Background Serotonergic mechanisms play a key role in the development of the Levodopa-induced dyskinesias (LIDs) in patients with Parkinson's disease (PD). We hypothesised that an unfavourable serotonin-to-dopamine terminal ratio in the putamen would be most detrimental in dyskinetic patients. We investigated the role of serotonin-to-dopamine transporter binding ratios in the development of dyskinesias in Parkinson's disease patients.
Methods/Subjects Twenty-eight Parkinson's disease patients[17 with LIDs;11 stable] and 12 age and gender-matched healthy controls were studied with [11C]DASB PET and [123I]FP-CIT SPECT, Imaging. We have employed a simplified reference tissue model using cerebellar reference for the quantification of [11C]DASB, whereas a semi-quantification approach was used for [123I]FP-CIT. We estimated uptake values in the putamen.

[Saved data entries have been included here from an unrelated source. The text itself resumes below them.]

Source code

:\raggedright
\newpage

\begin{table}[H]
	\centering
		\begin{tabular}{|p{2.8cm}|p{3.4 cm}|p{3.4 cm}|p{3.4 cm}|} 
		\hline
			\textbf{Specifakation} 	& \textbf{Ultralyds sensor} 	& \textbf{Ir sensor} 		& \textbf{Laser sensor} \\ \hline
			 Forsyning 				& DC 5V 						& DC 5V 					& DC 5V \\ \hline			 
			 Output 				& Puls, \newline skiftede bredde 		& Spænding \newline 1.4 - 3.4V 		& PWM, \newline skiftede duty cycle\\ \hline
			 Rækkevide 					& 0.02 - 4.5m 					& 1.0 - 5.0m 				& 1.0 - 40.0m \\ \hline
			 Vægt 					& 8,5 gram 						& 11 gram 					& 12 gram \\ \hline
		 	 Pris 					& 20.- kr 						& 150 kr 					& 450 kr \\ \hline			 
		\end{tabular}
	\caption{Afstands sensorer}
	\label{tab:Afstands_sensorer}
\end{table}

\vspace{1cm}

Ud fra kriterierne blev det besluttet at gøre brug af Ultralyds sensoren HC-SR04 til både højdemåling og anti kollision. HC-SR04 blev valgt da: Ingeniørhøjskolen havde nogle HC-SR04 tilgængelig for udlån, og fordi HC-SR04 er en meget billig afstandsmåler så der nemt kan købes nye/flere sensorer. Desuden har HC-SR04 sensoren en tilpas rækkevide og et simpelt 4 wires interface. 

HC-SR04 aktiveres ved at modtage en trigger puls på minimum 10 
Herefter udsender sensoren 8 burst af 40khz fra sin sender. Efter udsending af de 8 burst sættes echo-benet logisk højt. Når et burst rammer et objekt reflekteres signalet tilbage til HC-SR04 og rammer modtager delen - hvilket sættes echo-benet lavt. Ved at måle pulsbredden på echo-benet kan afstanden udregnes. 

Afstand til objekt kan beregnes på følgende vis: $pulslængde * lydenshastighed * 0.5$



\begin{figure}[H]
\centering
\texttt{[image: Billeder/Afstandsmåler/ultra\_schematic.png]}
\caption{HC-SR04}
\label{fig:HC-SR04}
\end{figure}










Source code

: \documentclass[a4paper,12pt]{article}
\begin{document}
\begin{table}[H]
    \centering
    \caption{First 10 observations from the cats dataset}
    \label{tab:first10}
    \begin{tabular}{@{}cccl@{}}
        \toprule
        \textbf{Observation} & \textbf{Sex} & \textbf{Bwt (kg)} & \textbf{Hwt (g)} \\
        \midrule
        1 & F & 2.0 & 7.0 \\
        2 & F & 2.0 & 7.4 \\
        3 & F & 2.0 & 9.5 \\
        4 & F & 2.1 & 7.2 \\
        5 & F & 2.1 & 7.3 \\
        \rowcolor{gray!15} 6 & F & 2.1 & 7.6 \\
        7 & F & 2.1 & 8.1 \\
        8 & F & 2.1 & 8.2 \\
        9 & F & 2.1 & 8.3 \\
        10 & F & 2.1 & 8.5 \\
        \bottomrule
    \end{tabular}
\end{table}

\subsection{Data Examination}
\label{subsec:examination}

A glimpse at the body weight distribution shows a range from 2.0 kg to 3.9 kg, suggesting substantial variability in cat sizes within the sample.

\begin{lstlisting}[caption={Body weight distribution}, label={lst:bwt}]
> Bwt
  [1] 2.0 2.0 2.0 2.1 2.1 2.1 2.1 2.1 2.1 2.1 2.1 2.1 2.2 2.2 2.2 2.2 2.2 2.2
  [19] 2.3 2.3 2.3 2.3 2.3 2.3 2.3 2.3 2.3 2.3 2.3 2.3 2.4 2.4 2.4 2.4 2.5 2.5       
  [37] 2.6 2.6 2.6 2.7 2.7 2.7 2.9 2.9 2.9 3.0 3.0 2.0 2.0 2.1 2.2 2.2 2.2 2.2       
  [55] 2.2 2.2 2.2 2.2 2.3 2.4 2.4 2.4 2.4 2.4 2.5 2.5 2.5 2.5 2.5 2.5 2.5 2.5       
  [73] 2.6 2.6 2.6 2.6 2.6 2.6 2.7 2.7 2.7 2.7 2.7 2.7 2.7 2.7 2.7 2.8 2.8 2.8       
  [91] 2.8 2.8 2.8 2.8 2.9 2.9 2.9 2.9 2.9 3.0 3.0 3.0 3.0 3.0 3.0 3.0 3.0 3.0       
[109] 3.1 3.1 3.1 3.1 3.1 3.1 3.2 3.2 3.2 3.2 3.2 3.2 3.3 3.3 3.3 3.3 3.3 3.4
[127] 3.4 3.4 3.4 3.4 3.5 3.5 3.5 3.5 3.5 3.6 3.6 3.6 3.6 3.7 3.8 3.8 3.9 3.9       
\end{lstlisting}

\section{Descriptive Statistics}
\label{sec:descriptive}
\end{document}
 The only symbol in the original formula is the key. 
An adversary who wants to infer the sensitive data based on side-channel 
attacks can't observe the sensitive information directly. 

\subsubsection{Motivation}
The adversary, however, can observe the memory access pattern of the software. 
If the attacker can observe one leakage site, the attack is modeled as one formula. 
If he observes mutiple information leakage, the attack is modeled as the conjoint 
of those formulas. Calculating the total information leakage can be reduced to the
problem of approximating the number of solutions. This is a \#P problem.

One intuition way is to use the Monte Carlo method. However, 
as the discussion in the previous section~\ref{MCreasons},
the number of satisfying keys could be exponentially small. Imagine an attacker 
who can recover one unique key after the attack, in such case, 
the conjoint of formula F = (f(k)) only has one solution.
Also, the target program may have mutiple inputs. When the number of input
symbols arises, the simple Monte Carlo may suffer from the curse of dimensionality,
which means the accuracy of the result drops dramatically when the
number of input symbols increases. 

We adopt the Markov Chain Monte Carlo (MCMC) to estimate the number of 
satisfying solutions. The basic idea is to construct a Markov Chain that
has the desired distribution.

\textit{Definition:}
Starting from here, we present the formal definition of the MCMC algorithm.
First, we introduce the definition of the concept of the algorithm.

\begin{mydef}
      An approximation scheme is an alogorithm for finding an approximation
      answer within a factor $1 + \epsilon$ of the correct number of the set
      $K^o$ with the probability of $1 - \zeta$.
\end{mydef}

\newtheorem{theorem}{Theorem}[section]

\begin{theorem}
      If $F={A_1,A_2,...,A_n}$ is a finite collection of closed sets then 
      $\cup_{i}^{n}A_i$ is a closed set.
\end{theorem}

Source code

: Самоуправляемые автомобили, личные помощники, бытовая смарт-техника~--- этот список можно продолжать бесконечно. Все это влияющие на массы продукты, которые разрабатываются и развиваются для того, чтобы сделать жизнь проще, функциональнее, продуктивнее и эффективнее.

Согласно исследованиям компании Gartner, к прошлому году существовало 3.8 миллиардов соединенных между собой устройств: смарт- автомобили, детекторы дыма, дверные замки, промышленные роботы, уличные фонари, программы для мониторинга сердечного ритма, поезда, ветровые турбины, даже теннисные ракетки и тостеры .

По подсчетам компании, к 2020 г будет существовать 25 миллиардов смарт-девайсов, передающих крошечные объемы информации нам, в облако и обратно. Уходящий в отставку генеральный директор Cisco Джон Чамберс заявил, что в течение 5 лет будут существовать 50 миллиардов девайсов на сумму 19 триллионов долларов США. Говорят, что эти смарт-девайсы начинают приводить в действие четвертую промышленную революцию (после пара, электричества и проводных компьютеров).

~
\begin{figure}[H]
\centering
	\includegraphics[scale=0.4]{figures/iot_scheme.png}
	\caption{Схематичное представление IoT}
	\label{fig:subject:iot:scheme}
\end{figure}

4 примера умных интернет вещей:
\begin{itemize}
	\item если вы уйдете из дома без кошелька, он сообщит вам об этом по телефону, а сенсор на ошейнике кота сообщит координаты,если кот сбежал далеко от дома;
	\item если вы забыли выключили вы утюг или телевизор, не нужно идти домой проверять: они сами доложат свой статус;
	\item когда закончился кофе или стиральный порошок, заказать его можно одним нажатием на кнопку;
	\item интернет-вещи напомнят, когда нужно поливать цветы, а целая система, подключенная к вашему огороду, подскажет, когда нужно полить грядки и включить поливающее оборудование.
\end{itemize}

Results Parkinson's disease patients showed decreases in [123I]FP-CIT binding (p<0.001) compared to controls, 51% in the stable and 62% in the LIDs group. PD patients showed decreases in [11C]DASB binding (p<0.01), but there were no differences between the stable (37% loss) and LIDs(31% loss) groups. PD patients with LIDs had 103% increased [11C]DASB-to-[123I]FP-CIT binding ratio, whereas in the PD stable group the ratio was increased by 76%, relative to HCs. Higher [11C]DASB-to-[123I]FP-CIT binding ratio correlated with longer disease duration for the 28 PD patients (r=0.52;p<0.01).
Conclusion SERT-to-DAT ratio increases as PD progresses and patients experience LIDs.